Former Theranos CEO Elizabeth Holmes was convicted on four counts of fraud and conspiracy Monday, ending a lengthy trial that has captivated Silicon Valley.
The former entrepreneur remained seated and expressed no emotion as the verdicts were read. Her partner, Billy Evans, showed agitation in earlier moments but appeared calm during the verdict reading.
After the judge left the courtroom to meet with jurors individually, Holmes got up to hug Evans and her parents before leaving with her lawyers. She did not respond to questions about the verdicts lobbed at her during a walk from the courthouse to the nearby hotel where she has stayed during jury deliberations.
Holmes was to remain free on bond while awaiting sentencing, which will be determined by the judge.
In a written statement, U.S. Attorney Stephanie Hinds thanked the jury for navigating the case through the pandemic and said Holmes must now be held “culpable” for her crimes. Hinds did not mention the jury’s decision to acquit Holmes on the four counts involving patient fraud.
Faces up to 20 years for each guilty count
A once-celebrated entrepreneur, Holmes was accused of duping investors and patients about a flawed blood-testing technology that she hailed as a medical breakthrough.

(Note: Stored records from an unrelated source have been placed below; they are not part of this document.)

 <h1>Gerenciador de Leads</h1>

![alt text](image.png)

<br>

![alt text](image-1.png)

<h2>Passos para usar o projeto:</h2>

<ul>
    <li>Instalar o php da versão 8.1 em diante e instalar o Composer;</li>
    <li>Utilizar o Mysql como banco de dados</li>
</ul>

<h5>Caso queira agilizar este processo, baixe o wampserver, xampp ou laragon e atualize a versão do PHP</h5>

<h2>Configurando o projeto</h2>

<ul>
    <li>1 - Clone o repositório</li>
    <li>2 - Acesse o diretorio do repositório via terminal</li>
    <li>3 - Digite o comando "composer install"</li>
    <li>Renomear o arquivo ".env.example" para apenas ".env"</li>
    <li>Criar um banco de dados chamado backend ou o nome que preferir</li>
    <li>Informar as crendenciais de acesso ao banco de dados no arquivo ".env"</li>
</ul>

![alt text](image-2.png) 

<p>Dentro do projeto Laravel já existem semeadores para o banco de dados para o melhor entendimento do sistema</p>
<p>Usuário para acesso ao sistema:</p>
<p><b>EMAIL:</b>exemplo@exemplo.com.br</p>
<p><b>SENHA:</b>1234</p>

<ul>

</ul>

She was found guilty on two counts of wire fraud and two counts of conspiracy to commit fraud on Monday after seven days of deliberation, acquitted on three counts of defrauding patients who paid for tests from Theranos, and on a related conspiracy charge. The jury deadlocked on the three remaining charges.
WATCH | Holmes under cross-examination:
She now faces up to 20 years in prison for each guilty count, although legal experts say she is unlikely to receive anything close to the maximum sentence.
Federal prosecutors spent much of the trial providing testimony and evidence to depict Holmes as a charlatan obsessed with fame and fortune. In seven days on the witness stand, Holmes cast herself as a visionary trailblazer in male-dominated Silicon Valley who was emotionally and sexually abused by her former lover and business partner, Sunny Balwani.
After starting Theranos in 2003 as a 19-year-old college dropout, Holmes began working on a technology that she repeatedly promised would be able to scan for hundreds of health issues with just a few drops of blood taken with a finger prick. Conventional methods require a needle inserted into a person’s vein to draw a vial of blood for each test, which must then be carried out at large laboratories.
Compelling concept — which failed
Holmes said she believed she could provide more humane, convenient and cheaper blood tests with “mini-labs” in Walgreens and Safeway stores across the U.S., using a small testing device dubbed “Edison” in homage to the famous inventor.
The concept proved to be compelling. Theranos raised more than $900 million US from a long list of elite investors, including savvy billionaires such as media mogul Rupert Murdoch and software magnate Larry Ellison.
But most people didn’t know that the Theranos blood-testing technology kept producing misleading results that led the company to secretly rely on conventional blood testing. Evidence presented at the trial also showed Holmes lied about purported deals that Theranos had reached with big drug companies, such as Pfizer, and with the U.S. military.
In 2015, a series of explosive articles in The Wall Street Journal and a regulatory audit of Theranos’ lab uncovered potentially dangerous flaws in the company’s technology, leading to the company’s eventual collapse.
During her testimony, Holmes occasionally expressed contrition for her handling of a variety of issues, but often contended that she’d forgotten the circumstance surrounding some of the key events spotlighted by the prosecution. She insisted she never stopped believing that Theranos was on the verge of refining its technology.
Instead, she heaped blame on Balwani, who she secretly lived with while he was Theranos’ chief operating officer from 2009 to 2016. Holmes testified that Balwani let her down by failing to fix the laboratory problems that he had promised to fix and, in the most dramatic testimony of the trial, alleged he had turned her into his pawn through a long-running pattern of abuse while exerting control over her diet, sleeping habits and friendships.
This all occurred, she said, after being raped by an unnamed assailant while she was still enrolled at Stanford.